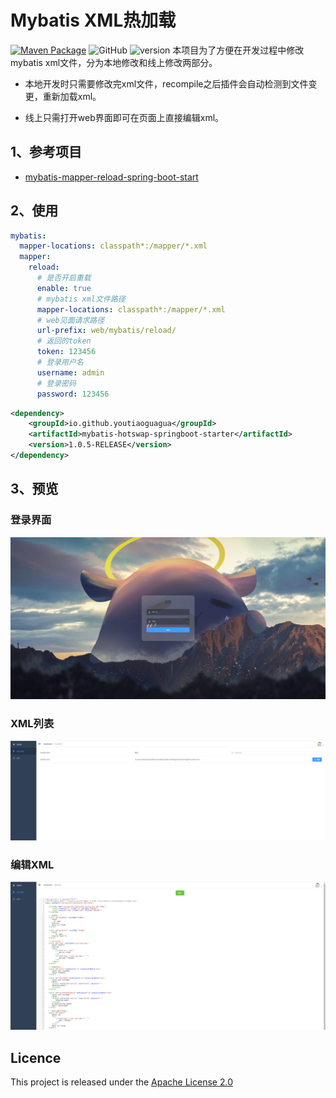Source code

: # Mybatis XML热加载

[![Maven Package](https://github.com/youtiaoguagua/mybatis-hotswap/actions/workflows/maven-publish.yml/badge.svg)](https://github.com/youtiaoguagua/mybatis-hotswap/actions/workflows/maven-publish.yml)
![GitHub](https://img.shields.io/github/license/youtiaoguagua/mybatis-hotswap)
![version](https://img.shields.io/maven-central/v/io.github.youtiaoguagua/mybatis-hotswap-springboot-starter)
本项目为了方便在开发过程中修改mybatis xml文件，分为本地修改和线上修改两部分。

* 本地开发时只需要修改完xml文件，recompile之后插件会自动检测到文件变更，重新加载xml。

* 线上只需打开web界面即可在页面上直接编辑xml。

## 1、参考项目

  * [mybatis-mapper-reload-spring-boot-start](https://github.com/WangJi92/mybatis-mapper-reload-spring-boot-start)



## 2、使用

```yaml
mybatis:
  mapper-locations: classpath*:/mapper/*.xml
  mapper:
    reload:
      # 是否开启重载
      enable: true
      # mybatis xml文件路径
      mapper-locations: classpath*:/mapper/*.xml
      # web见面请求路径
      url-prefix: web/mybatis/reload/
      # 返回的token
      token: 123456
      # 登录用户名
      username: admin
      # 登录密码
      password: 123456
```

```xml
<dependency>
    <groupId>io.github.youtiaoguagua</groupId>
    <artifactId>mybatis-hotswap-springboot-starter</artifactId>
    <version>1.0.5-RELEASE</version>
</dependency>
```



## 3、预览

### 登录界面

![login](./image/login.png)

### XML列表

![list](./image/list.png)

### 编辑XML

![edit](./image/edit.png)


## Licence

This project is released under the [Apache License 2.0](https://github.com/youtiaoguagua/mybatis-hotswap/blob/master/LICENSE)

▶ [Your objective] Where the string "github" shows up in the listing above, copy the line that holds it.

▶ [Solution to the problem]
[![Maven Package](https://github.com/youtiaoguagua/mybatis-hotswap/actions/workflows/maven-publish.yml/badge.svg)](https://github.com/youtiaoguagua/mybatis-hotswap/actions/workflows/maven-publish.yml)
![GitHub](https://img.shields.io/github/license/youtiaoguagua/mybatis-hotswap)
![version](https://img.shields.io/maven-central/v/io.github.youtiaoguagua/mybatis-hotswap-springboot-starter)
  * [mybatis-mapper-reload-spring-boot-start](https://github.com/WangJi92/mybatis-mapper-reload-spring-boot-start)
    <groupId>io.github.youtiaoguagua</groupId>
This project is released under the [Apache License 2.0](https://github.com/youtiaoguagua/mybatis-hotswap/blob/master/LICENSE)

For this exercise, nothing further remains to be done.